Gunnarsson, TP, Ehlers, TS, Baasch-Skytte, T, Lund, AP, Tamariz-Ellemann, A, Gliemann, L, Nyberg, M, Bangsbo, J
American journal of physiology. Regulatory, integrative and comparative physiology. 2020;(6):R712-R723
Abstract
The menopausal transition is associated with increased prevalence of hypertension, and in time, postmenopausal women (PMW) will exhibit a cardiovascular disease risk score similar to male counterparts. Hypertension is associated with vascular dysfunction, but whether hypertensive (HYP) PMW have blunted nitric oxide (NO)-mediated leg vasodilator responsiveness and whether this is reversible by high-intensity training (HIT) is unknown. To address these questions, we examined the leg vascular conductance (LVC) in response to femoral infusion of acetylcholine (ACh) and sodium nitroprusside (SNP) and skeletal muscle markers of oxidative stress and NO bioavailability before and after HIT in PMW [12.9 ± 6.0 (means ± SD) years since last menstrual cycle]. We hypothesized that ACh- and SNP-induced LVC responsiveness was reduced in hypertensive compared with normotensive (NORM) PMW and that 10 wk of HIT would reverse the blunted LVC response and decrease blood pressure (BP). Nine hypertensive (HYP (clinical systolic/diastolic BP, 149 ± 11/91 ± 83 mmHg) and eight normotensive (NORM (122 ± 13/75 ± 8 mmHg) PMW completed 10 wk of biweekly small-sided floorball training (4-5 × 3-5 min interspersed by 1-3-min rest periods).
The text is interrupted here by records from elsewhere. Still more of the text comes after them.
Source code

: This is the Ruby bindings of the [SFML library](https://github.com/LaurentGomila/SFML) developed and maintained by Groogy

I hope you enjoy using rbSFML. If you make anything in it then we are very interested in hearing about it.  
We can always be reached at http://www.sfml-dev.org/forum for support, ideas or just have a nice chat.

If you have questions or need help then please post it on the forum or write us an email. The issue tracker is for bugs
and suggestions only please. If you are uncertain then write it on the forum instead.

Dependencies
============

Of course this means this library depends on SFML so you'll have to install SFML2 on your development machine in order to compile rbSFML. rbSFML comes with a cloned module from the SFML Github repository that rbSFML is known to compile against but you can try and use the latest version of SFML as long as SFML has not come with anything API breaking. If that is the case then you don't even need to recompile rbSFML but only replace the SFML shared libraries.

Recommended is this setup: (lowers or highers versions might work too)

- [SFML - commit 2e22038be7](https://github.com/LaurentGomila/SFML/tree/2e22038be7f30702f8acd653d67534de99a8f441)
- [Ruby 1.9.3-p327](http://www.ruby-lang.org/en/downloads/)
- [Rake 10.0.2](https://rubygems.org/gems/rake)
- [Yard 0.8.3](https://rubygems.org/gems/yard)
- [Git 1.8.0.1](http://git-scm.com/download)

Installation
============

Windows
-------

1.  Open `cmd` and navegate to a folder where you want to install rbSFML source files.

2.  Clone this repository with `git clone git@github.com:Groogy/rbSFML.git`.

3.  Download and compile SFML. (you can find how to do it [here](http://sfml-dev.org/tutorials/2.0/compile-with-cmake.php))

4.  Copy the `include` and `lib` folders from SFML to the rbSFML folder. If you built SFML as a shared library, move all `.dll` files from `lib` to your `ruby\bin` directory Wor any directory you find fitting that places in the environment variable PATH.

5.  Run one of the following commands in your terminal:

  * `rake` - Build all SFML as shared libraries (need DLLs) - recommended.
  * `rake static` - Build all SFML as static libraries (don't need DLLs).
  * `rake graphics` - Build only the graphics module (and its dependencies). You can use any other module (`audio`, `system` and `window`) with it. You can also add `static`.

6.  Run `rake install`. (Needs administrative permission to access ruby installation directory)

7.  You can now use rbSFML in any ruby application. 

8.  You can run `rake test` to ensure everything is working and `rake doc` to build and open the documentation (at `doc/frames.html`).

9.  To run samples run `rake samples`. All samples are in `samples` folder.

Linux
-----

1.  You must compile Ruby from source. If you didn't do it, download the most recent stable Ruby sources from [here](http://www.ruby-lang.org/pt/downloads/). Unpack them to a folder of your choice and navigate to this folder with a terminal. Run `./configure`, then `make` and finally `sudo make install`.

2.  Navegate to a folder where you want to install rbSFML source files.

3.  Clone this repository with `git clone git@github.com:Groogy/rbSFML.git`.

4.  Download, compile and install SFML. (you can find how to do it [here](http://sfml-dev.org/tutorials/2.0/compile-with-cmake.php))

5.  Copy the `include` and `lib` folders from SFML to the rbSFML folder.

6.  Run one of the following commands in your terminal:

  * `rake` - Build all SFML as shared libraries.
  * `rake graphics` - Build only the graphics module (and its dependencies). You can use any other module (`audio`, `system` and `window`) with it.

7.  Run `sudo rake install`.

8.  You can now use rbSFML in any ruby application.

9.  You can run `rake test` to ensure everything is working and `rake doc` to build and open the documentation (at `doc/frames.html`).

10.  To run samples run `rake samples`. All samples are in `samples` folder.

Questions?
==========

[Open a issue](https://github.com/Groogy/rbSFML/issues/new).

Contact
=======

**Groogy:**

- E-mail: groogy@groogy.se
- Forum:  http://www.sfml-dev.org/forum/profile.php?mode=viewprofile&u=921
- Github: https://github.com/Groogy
Before training, the SNP-induced change in LVC was lower (P < 0.05) in HYP compared with in NORM. With training, the ACh- and SNP-induced change in LVC at maximal infusion rates, i.e., 100 and 6 µg·min-1·kg leg mass-1, respectively, improved (P < 0.05) in HYP only. Furthermore, training decreased (P < 0.05) clinical systolic/diastolic BP (-15 ± 11/-9 ± 7 mmHg) in HYP and systolic BP (-10 ± 9 mmHg) in NORM. Thus, the SNP-mediated LVC responsiveness was blunted in HYP PMW and reversed by a period of HIT that was associated with a marked decrease in clinical BP.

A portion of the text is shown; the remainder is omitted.